With the recent addition of Lotus, along with Chevrolet joining Honda, the future of the IZOD IndyCar Series is bound to be full of excitement. All 2012 IndyCar chassis will be powered by turbocharged V6's.
Next on the agenda is engine distribution. Everyone wants to know how the distribution will play out but I believe teams should decide which manufacturer they will work with.
While we don't want to force teams somewhere they don't want to go, it's imperative that three manufacturers in a 24-car field get as close as possible to eight cars each. We can't afford to have everyone run with two manufacturers and leave the third one hung out to dry. We've talked a lot about learning from mistakes of the past and that is definitely a mistake that's been made before. All that does is leave manufacturers in an uncompromising position and they are forced out. So getting the balance right will be tricky.
We don't yet have a definitive distribution system in place but we have some options under discussion. I like that teams are put in positions of having to make these decisions, it brings an air of freshness to the sport. But while teams need to be responsible for their decisions, they also need to understand the entire business model and what's best for IndyCar long term.
Following Chevrolet's announcement there seemed to be a lot of questions regarding whether all teams with the same manufacturer will have equivalent specs. And the answer to those questions is a definitive “Yes.” There will not be a so-called development team running components that are not available to others. As I've said before, the same specification engine must be available to all other teams at all times.
We also welcome the fact that Lotus and Chevrolet have expressed interest in building an aero package. In early December, I expect to say, “Here's the framework of how the aero regulations are going to apply.” That's a reasonably lofty goal but, the sooner the rules are out, the more time people will have to make a decision on whether or not they want to participate.
We need a set of regulations that we can give to prospective aero kit manufacturers. There has been a lot of interest in aero kits from companies outside of the engine manufacturers. Interested parties will receive a set of guidelines that define the intent of the aero kits – how they're going to work, what they get in return, how it relates to teams and how many times they're allowed to change in a season. Some of the box dimensions will come at a later date because at the moment we're trying to write rules for something that doesn't exist yet. Once things have evolved a little further with the vehicle and we've at least got some idea of what the Dallara bodywork is going to be, then I think we can further define the box areas.
Chassis-wise, we're spending a lot of time on driver fit, driver comfort and, particularly, aero stability. We've delayed the chassis process by a of couple weeks because of the need to make adjustments and look at some alternative development areas, with thoughts more toward long term. The partnership with Dallara is going exceptionally well and they're starting to make significant progress. Communication is very strong and that's the way it needs to remain, not just throughout this project but for as long as they're involved in the series. Dallara broke ground at their new facility in Indianapolis last week and that really backs up their commitment to the IZOD IndyCar Series.

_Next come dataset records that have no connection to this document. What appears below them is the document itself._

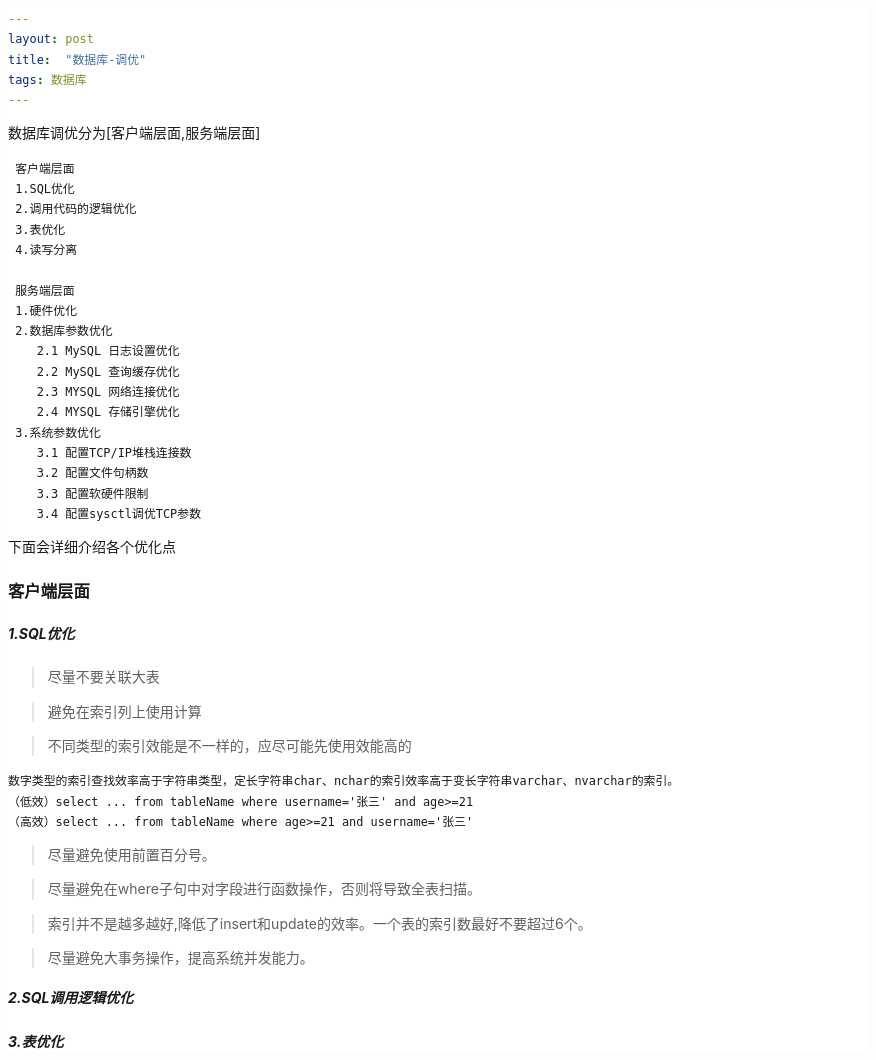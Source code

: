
 ```yaml
---
layout: post
title:  "数据库-调优"
tags: 数据库
---
```


数据库调优分为[客户端层面,服务端层面]
    
     客户端层面
     1.SQL优化 
     2.调用代码的逻辑优化
     3.表优化
     4.读写分离
    
     服务端层面
     1.硬件优化
     2.数据库参数优化
        2.1 MySQL 日志设置优化
        2.2 MySQL 查询缓存优化
        2.3 MYSQL 网络连接优化
        2.4 MYSQL 存储引擎优化
     3.系统参数优化
        3.1 配置TCP/IP堆栈连接数
        3.2 配置文件句柄数
        3.3 配置软硬件限制
        3.4 配置sysctl调优TCP参数

下面会详细介绍各个优化点


### 客户端层面

##### 1.SQL优化

> 尽量不要关联大表

> 避免在索引列上使用计算  

> 不同类型的索引效能是不一样的，应尽可能先使用效能高的

    数字类型的索引查找效率高于字符串类型，定长字符串char、nchar的索引效率高于变长字符串varchar、nvarchar的索引。
    （低效）select ... from tableName where username='张三' and age>=21
    （高效）select ... from tableName where age>=21 and username='张三'

> 尽量避免使用前置百分号。

> 尽量避免在where子句中对字段进行函数操作，否则将导致全表扫描。

> 索引并不是越多越好,降低了insert和update的效率。一个表的索引数最好不要超过6个。 

> 尽量避免大事务操作，提高系统并发能力。

##### 2.SQL调用逻辑优化

##### 3.表优化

A majority of the prototype 2012 car will be generated in Italy. Compared to the current car, the technology has improved extensively, not just in the car itself, but in the design and build processes being used. Dr. Terry Trammell and IndyCar's Jeff Horton have compiled a huge amount of data related to driver seats, seating positions and what happens in an impact, among other things, and they've been waiting to use this information in a new vehicle. Indy cars are fast and we see some big shunts, particularly on ovals, so we're working hard on safety. Being able to extract drivers from the car more easily after an accident is also a priority.
The only chassis components that will carry over from the current Dallara are the wheels and dampers so when we talk about a new car, it really will be new. I can confirm that Xtrac, which has a long tradition of excellence with IndyCar, will continue to supply gearbox components. Containing costs while allowing a reasonable business model for all is a tricky balancing act because there is a different business proposition for each entity. But it's our duty to do what we think is right for the IndyCar Series without running anyone out of business and Xtrac will continue to be a great partner.
The teams have already provided me with a good amount of information on vendors, parts supply, current prices, quality of components and technical support which means I have a lot of data in hand before making any decisions. Communication between IndyCar and the teams seems to be getting ever better. The owners have a monthly meeting and often extend an invitation for a project update. From my perspective, the team communication part – not just from the owners themselves but particularly the team managers – has been really good. If we stand together, the re-entry of Chevrolet and addition of Lotus along with the continued commitment from Honda can only improve the situation within the IZOD IndyCar Series. I don't think anyone can deny that.
Can we expect racing in general to change? Absolutely. Anytime multiple manufacturers are participating in any area not everything will be equal. I doubt all aero kits will be equal or all engines will achieve the same fuel mileage but that's what competition is all about, right? The problem is, it's been so long we've all forgotten.